== DATA EXCERPTS ==
________________________________________
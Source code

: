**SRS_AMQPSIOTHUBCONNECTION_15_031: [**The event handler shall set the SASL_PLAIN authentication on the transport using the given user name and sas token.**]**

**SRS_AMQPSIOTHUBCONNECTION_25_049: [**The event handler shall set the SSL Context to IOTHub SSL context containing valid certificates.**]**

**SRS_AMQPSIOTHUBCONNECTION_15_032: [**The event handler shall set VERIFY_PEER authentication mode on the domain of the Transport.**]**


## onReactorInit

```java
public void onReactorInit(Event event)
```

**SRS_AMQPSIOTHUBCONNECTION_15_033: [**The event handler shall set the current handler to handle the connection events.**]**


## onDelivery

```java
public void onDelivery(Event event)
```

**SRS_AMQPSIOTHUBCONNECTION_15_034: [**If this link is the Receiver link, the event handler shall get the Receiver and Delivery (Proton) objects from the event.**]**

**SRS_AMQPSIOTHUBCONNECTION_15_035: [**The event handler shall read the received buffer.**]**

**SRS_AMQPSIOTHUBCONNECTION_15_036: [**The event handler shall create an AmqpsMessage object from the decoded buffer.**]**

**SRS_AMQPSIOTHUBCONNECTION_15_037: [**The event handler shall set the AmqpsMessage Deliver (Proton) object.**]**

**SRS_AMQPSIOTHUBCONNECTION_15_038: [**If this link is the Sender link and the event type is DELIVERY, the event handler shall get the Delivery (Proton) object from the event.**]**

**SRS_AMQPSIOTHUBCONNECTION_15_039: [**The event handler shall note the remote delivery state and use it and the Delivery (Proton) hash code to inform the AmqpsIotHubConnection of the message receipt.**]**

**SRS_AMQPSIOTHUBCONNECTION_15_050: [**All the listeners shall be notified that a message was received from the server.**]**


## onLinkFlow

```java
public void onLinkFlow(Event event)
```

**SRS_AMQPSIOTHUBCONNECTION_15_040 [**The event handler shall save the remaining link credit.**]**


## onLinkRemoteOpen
________________________________________
== WHAT IS EXPECTED ==
Set down only the lines above that fall between the line holding "the connection events.**]**" and the line holding "Deliver (Proton) object.**]**", inclusive, keeping each exact.

== RESPONSE AREA ==
**SRS_AMQPSIOTHUBCONNECTION_15_033: [**The event handler shall set the current handler to handle the connection events.**]**


## onDelivery

```java
public void onDelivery(Event event)
```

**SRS_AMQPSIOTHUBCONNECTION_15_034: [**If this link is the Receiver link, the event handler shall get the Receiver and Delivery (Proton) objects from the event.**]**

**SRS_AMQPSIOTHUBCONNECTION_15_035: [**The event handler shall read the received buffer.**]**

**SRS_AMQPSIOTHUBCONNECTION_15_036: [**The event handler shall create an AmqpsMessage object from the decoded buffer.**]**

**SRS_AMQPSIOTHUBCONNECTION_15_037: [**The event handler shall set the AmqpsMessage Deliver (Proton) object.**]**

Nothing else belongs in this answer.